Plain-text document sources:
========
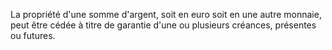 La propriété d'une somme d'argent, soit en euro soit en une autre monnaie, peut être cédée à titre de garantie d'une ou plusieurs créances, présentes ou futures.
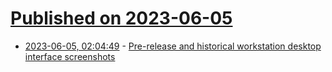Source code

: # [Published on 2023-06-05](index.md)

* [2023-06-05, 02:04:49](https://lobste.rs/s/vpfsqz/pre_release_historical_workstation) - [Pre-release and historical workstation desktop interface screenshots](http://www.typewritten.org/Media/)
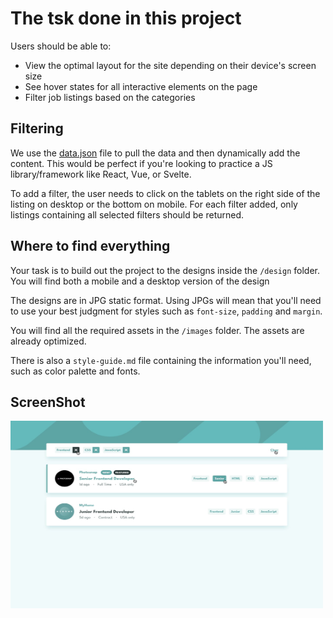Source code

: # The tsk done in this project

Users should be able to:

- View the optimal layout for the site depending on their device's screen size
- See hover states for all interactive elements on the page
- Filter job listings based on the categories

## Filtering

We use the [data.json](./data.json) file to pull the data and then dynamically add the content. This would be perfect if you're looking to practice a JS library/framework like React, Vue, or Svelte.

To add a filter, the user needs to click on the tablets on the right side of the listing on desktop or the bottom on mobile. For each filter added, only listings containing all selected filters should be returned.

## Where to find everything

Your task is to build out the project to the designs inside the `/design` folder. You will find both a mobile and a desktop version of the design

The designs are in JPG static format. Using JPGs will mean that you'll need to use your best judgment for styles such as `font-size`, `padding` and `margin`.

You will find all the required assets in the `/images` folder. The assets are already optimized.

There is also a `style-guide.md` file containing the information you'll need, such as color palette and fonts.

## ScreenShot

<img src="design/active-states.jpg" alt="Alt text" width="500" height="300">

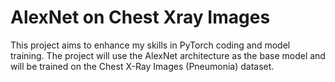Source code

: # AlexNet on Chest Xray Images
 This project aims to enhance my skills in PyTorch coding and model training. The project will use the AlexNet architecture as the base model and will be trained on the Chest X-Ray Images (Pneumonia) dataset.
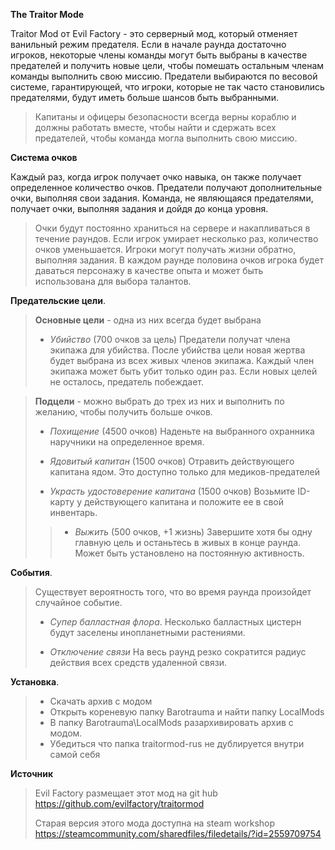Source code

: __**The Traitor Mode**__

Traitor Mod от Evil Factory - это серверный мод, который отменяет ванильный режим предателя. Если в начале раунда достаточно игроков, некоторые члены команды могут быть выбраны в качестве предателей и получить новые цели, чтобы помешать остальным членам команды выполнить свою миссию. Предатели выбираются по весовой системе, гарантирующей, что игроки, которые не так часто становились предателями, будут иметь больше шансов быть выбранными. 
> Капитаны и офицеры безопасности всегда верны кораблю и должны работать вместе, чтобы найти и сдержать всех предателей, чтобы команда могла выполнить свою миссию.

__**Система очков**__

 Каждый раз, когда игрок получает очко навыка, он также получает определенное количество очков. Предатели получают дополнительные очки, выполняя свои задания. Команда, не являющаяся предателями, получает очки, выполняя задания и дойдя до конца уровня. 
> Очки будут постоянно храниться на сервере и накапливаться в течение раундов. Если игрок умирает несколько раз, количество очков уменьшается. Игроки могут получать жизни обратно, выполняя задания.
> В каждом раунде половина очков игрока будет даваться персонажу в качестве опыта и может быть использована для выбора талантов.

__**Предательские цели**__.

> **Основные цели** - одна из них всегда будет выбрана
> 
> - *Убийство* (700 очков за цель) 
> Предатели получат члена экипажа для убийства. После убийства цели новая жертва будет выбрана из всех живых членов экипажа. Каждый член экипажа может быть убит только один раз. Если новых целей не осталось, предатель побеждает.

> **Подцели** - можно выбрать до трех из них и выполнить по желанию, чтобы получить больше очков. 
> 
> - *Похищение* (4500 очков)
> Наденьте на выбранного охранника наручники на определенное время.
> 
> - *Ядовитый капитан* (1500 очков)
> Отравить действующего капитана ядом. Это доступно только для медиков-предателей
> 
> - *Украсть удостоверение капитана* (1500 очков)
> Возьмите ID-карту у действующего капитана и положите ее в свой инвентарь.
> 
> > - *Выжить* (500 очков, +1 жизнь)
> Завершите хотя бы одну главную цель и останьтесь в живых в конце раунда. Может быть установлено на постоянную активность.
 
__**События**__.

> Существует вероятность того, что во время раунда произойдет случайное событие.
> - *Супер балластная флора*.
> Несколько балластных цистерн будут заселены инопланетными растениями.
> 
> - *Отключение связи*
> На весь раунд резко сократится радиус действия всех средств удаленной связи.

__**Установка**__.

> - Скачать архив с модом
> - Открыть кореневую папку Barotrauma и найти папку LocalMods
> - В папку Barotrauma\LocalMods разархивировать архив с модом.
> - Убедиться что папка traitormod-rus не дублируется внутри самой себя

__**Источник**__

> Evil Factory размещает этот мод на git hub
> https://github.com/evilfactory/traitormod
>
> Старая версия этого мода доступна на steam workshop
> https://steamcommunity.com/sharedfiles/filedetails/?id=2559709754
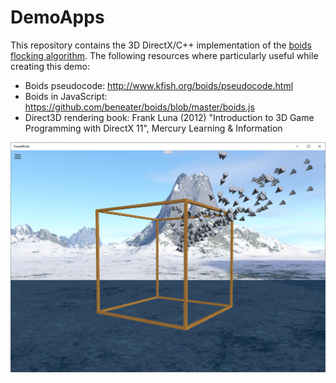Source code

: # DemoApps

This repository contains the 3D DirectX/C++ implementation of the [boids flocking algorithm](https://www.red3d.com/cwr/boids/). The following resources where particularly useful while creating this demo:

* Boids pseudocode: http://www.kfish.org/boids/pseudocode.html
* Boids in JavaScript: https://github.com/beneater/boids/blob/master/boids.js
* Direct3D rendering book: Frank Luna (2012) "Introduction to 3D Game Programming with DirectX 11", Mercury Learning & Information

<img src="./Docs/boids.png"/>
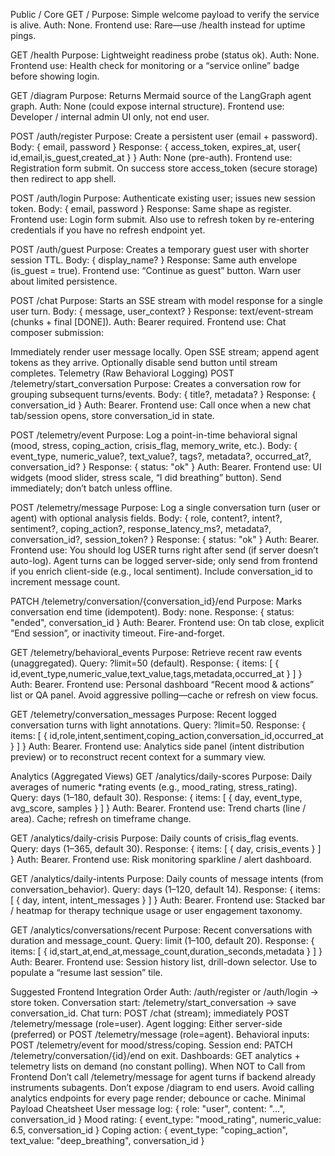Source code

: Public / Core
GET / Purpose: Simple welcome payload to verify the service is alive. Auth: None. Frontend use: Rare—use /health instead for uptime pings.

GET /health Purpose: Lightweight readiness probe (status ok). Auth: None. Frontend use: Health check for monitoring or a “service online” badge before showing login.

GET /diagram Purpose: Returns Mermaid source of the LangGraph agent graph. Auth: None (could expose internal structure). Frontend use: Developer / internal admin UI only, not end user.

POST /auth/register Purpose: Create a persistent user (email + password). Body: { email, password } Response: { access_token, expires_at, user{ id,email,is_guest,created_at } } Auth: None (pre-auth). Frontend use: Registration form submit. On success store access_token (secure storage) then redirect to app shell.

POST /auth/login Purpose: Authenticate existing user; issues new session token. Body: { email, password } Response: Same shape as register. Frontend use: Login form submit. Also use to refresh token by re-entering credentials if you have no refresh endpoint yet.

POST /auth/guest Purpose: Creates a temporary guest user with shorter session TTL. Body: { display_name? } Response: Same auth envelope (is_guest = true). Frontend use: “Continue as guest” button. Warn user about limited persistence.

POST /chat Purpose: Starts an SSE stream with model response for a single user turn. Body: { message, user_context? } Response: text/event-stream (chunks + final [DONE]). Auth: Bearer required. Frontend use: Chat composer submission:

Immediately render user message locally.
Open SSE stream; append agent tokens as they arrive.
Optionally disable send button until stream completes.
Telemetry (Raw Behavioral Logging)
POST /telemetry/start_conversation Purpose: Creates a conversation row for grouping subsequent turns/events. Body: { title?, metadata? } Response: { conversation_id } Auth: Bearer. Frontend use: Call once when a new chat tab/session opens, store conversation_id in state.

POST /telemetry/event Purpose: Log a point-in-time behavioral signal (mood, stress, coping_action, crisis_flag, memory_write, etc.). Body: { event_type, numeric_value?, text_value?, tags?, metadata?, occurred_at?, conversation_id? } Response: { status: "ok" } Auth: Bearer. Frontend use: UI widgets (mood slider, stress scale, “I did breathing” button). Send immediately; don’t batch unless offline.

POST /telemetry/message Purpose: Log a single conversation turn (user or agent) with optional analysis fields. Body: { role, content?, intent?, sentiment?, coping_action?, response_latency_ms?, metadata?, conversation_id?, session_token? } Response: { status: "ok" } Auth: Bearer. Frontend use: You should log USER turns right after send (if server doesn’t auto-log). Agent turns can be logged server-side; only send from frontend if you enrich client-side (e.g., local sentiment). Include conversation_id to increment message count.

PATCH /telemetry/conversation/{conversation_id}/end Purpose: Marks conversation end time (idempotent). Body: none. Response: { status: "ended", conversation_id } Auth: Bearer. Frontend use: On tab close, explicit “End session”, or inactivity timeout. Fire-and-forget.

GET /telemetry/behavioral_events Purpose: Retrieve recent raw events (unaggregated). Query: ?limit=50 (default). Response: { items: [ { id,event_type,numeric_value,text_value,tags,metadata,occurred_at } ] } Auth: Bearer. Frontend use: Personal dashboard “Recent mood & actions” list or QA panel. Avoid aggressive polling—cache or refresh on view focus.

GET /telemetry/conversation_messages Purpose: Recent logged conversation turns with light annotations. Query: ?limit=50. Response: { items: [ { id,role,intent,sentiment,coping_action,conversation_id,occurred_at } ] } Auth: Bearer. Frontend use: Analytics side panel (intent distribution preview) or to reconstruct recent context for a summary view.

Analytics (Aggregated Views)
GET /analytics/daily-scores Purpose: Daily averages of numeric *rating events (e.g., mood_rating, stress_rating). Query: days (1–180, default 30). Response: { items: [ { day, event_type, avg_score, samples } ] } Auth: Bearer. Frontend use: Trend charts (line / area). Cache; refresh on timeframe change.

GET /analytics/daily-crisis Purpose: Daily counts of crisis_flag events. Query: days (1–365, default 30). Response: { items: [ { day, crisis_events } ] } Auth: Bearer. Frontend use: Risk monitoring sparkline / alert dashboard.

GET /analytics/daily-intents Purpose: Daily counts of message intents (from conversation_behavior). Query: days (1–120, default 14). Response: { items: [ { day, intent, intent_messages } ] } Auth: Bearer. Frontend use: Stacked bar / heatmap for therapy technique usage or user engagement taxonomy.

GET /analytics/conversations/recent Purpose: Recent conversations with duration and message_count. Query: limit (1–100, default 20). Response: { items: [ { id,start_at,end_at,message_count,duration_seconds,metadata } ] } Auth: Bearer. Frontend use: Session history list, drill-down selector. Use to populate a “resume last session” tile.

Suggested Frontend Integration Order
Auth: /auth/register or /auth/login → store token.
Conversation start: /telemetry/start_conversation → save conversation_id.
Chat turn: POST /chat (stream); immediately POST /telemetry/message (role=user).
Agent logging: Either server-side (preferred) or POST /telemetry/message (role=agent).
Behavioral inputs: POST /telemetry/event for mood/stress/coping.
Session end: PATCH /telemetry/conversation/{id}/end on exit.
Dashboards: GET analytics + telemetry lists on demand (no constant polling).
When NOT to Call from Frontend
Don’t call /telemetry/message for agent turns if backend already instruments subagents.
Don’t expose /diagram to end users.
Avoid calling analytics endpoints for every page render; debounce or cache.
Minimal Payload Cheatsheet
User message log: { role: "user", content: "...", conversation_id } Mood rating: { event_type: "mood_rating", numeric_value: 6.5, conversation_id } Coping action: { event_type: "coping_action", text_value: "deep_breathing", conversation_id }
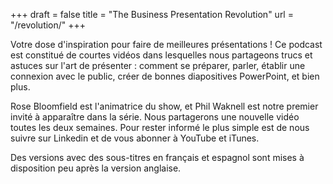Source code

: +++
draft	= false
title	= "The Business Presentation Revolution"
url		= "/revolution/"
+++

Votre dose d'inspiration pour faire de meilleures présentations ! Ce podcast est constitué de courtes vidéos dans lesquelles nous partageons trucs et astuces sur l'art de présenter : comment se préparer, parler, établir une connexion avec le public, créer de bonnes diapositives PowerPoint, et bien plus.

Rose Bloomfield est l'animatrice du show, et Phil Waknell est notre premier invité à apparaître dans la série. Nous partagerons une nouvelle vidéo toutes les deux semaines. Pour rester informé le plus simple est de nous suivre sur Linkedin et de vous abonner à YouTube et iTunes.

Des versions avec des sous-titres en français et espagnol sont mises à disposition peu après la version anglaise.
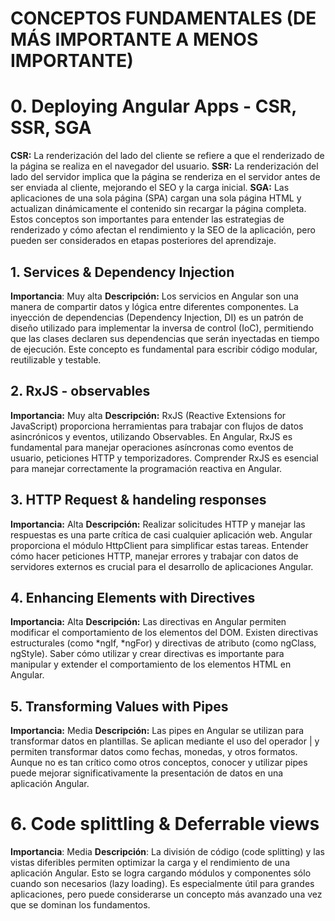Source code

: 

# CONCEPTOS FUNDAMENTALES (DE MÁS IMPORTANTE A MENOS IMPORTANTE)

# 0. Deploying Angular Apps - CSR, SSR, SGA
**CSR:** La renderización del lado del cliente se refiere a que el renderizado de la página se realiza en el navegador del usuario.
**SSR:** La renderización del lado del servidor implica que la página se renderiza en el servidor antes de ser enviada al cliente, mejorando el SEO y la carga inicial.
**SGA:** Las aplicaciones de una sola página (SPA) cargan una sola página HTML y actualizan dinámicamente el contenido sin recargar la página completa.
Estos conceptos son importantes para entender las estrategias de renderizado y cómo afectan el rendimiento y la SEO de la aplicación, pero pueden ser considerados en etapas posteriores del aprendizaje.

## 1. Services & Dependency Injection
**Importancia**: Muy alta
**Descripción:** Los servicios en Angular son una manera de compartir datos y lógica entre diferentes componentes. La inyección de dependencias (Dependency Injection, DI) es un patrón de diseño utilizado para implementar la inversa de control (IoC), permitiendo que las clases declaren sus dependencias que serán inyectadas en tiempo de ejecución. Este concepto es fundamental para escribir código modular, reutilizable y testable.


##  2. RxJS - observables
**Importancia:** Muy alta
**Descripción:** RxJS (Reactive Extensions for JavaScript) proporciona herramientas para trabajar con flujos de datos asincrónicos y eventos, utilizando Observables. En Angular, RxJS es fundamental para manejar operaciones asíncronas como eventos de usuario, peticiones HTTP y temporizadores. Comprender RxJS es esencial para manejar correctamente la programación reactiva en Angular.

## 3. HTTP Request & handeling responses
**Importancia:** Alta
**Descripción:** Realizar solicitudes HTTP y manejar las respuestas es una parte crítica de casi cualquier aplicación web. Angular proporciona el módulo HttpClient para simplificar estas tareas. Entender cómo hacer peticiones HTTP, manejar errores y trabajar con datos de servidores externos es crucial para el desarrollo de aplicaciones Angular.

## 4. Enhancing Elements with Directives
**Importancia:** Alta
**Descripción:** Las directivas en Angular permiten modificar el comportamiento de los elementos del DOM. Existen directivas estructurales (como *ngIf, *ngFor) y directivas de atributo (como ngClass, ngStyle). Saber cómo utilizar y crear directivas es importante para manipular y extender el comportamiento de los elementos HTML en Angular.

## 5. Transforming Values with Pipes
**Importancia:** Media
**Descripción:** Las pipes en Angular se utilizan para transformar datos en plantillas. Se aplican mediante el uso del operador | y permiten transformar datos como fechas, monedas, y otros formatos. Aunque no es tan crítico como otros conceptos, conocer y utilizar pipes puede mejorar significativamente la presentación de datos en una aplicación Angular.

# 6. Code splittling & Deferrable views
**Importancia**: Media
**Descripción**: La división de código (code splitting) y las vistas diferibles permiten optimizar la carga y el rendimiento de una aplicación Angular. Esto se logra cargando módulos y componentes sólo cuando son necesarios (lazy loading). Es especialmente útil para grandes aplicaciones, pero puede considerarse un concepto más avanzado una vez que se dominan los fundamentos.


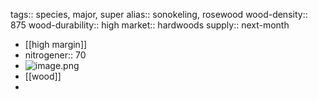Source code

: tags:: species, major, super
alias:: sonokeling, rosewood
wood-density:: 875
wood-durability:: high
market:: hardwoods
supply:: next-month

- [[high margin]]
- nitrogener:: 70
- ![image.png](https://peach-geographical-bat-397.mypinata.cloud/ipfs/QmW91Kx4pUqV1GAS3Qr2vco3ewnbPH3tH6UFU9iHm1AMeA)
- [[wood]]
-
========
Work instructions:
Copy each line of the data that contains the word "containing".

Answer box:
To add a filter, the user needs to click on the tablets on the right side of the listing on desktop or the bottom on mobile. For each filter added, only listings containing all selected filters should be returned.
There is also a `style-guide.md` file containing the information you'll need, such as color palette and fonts.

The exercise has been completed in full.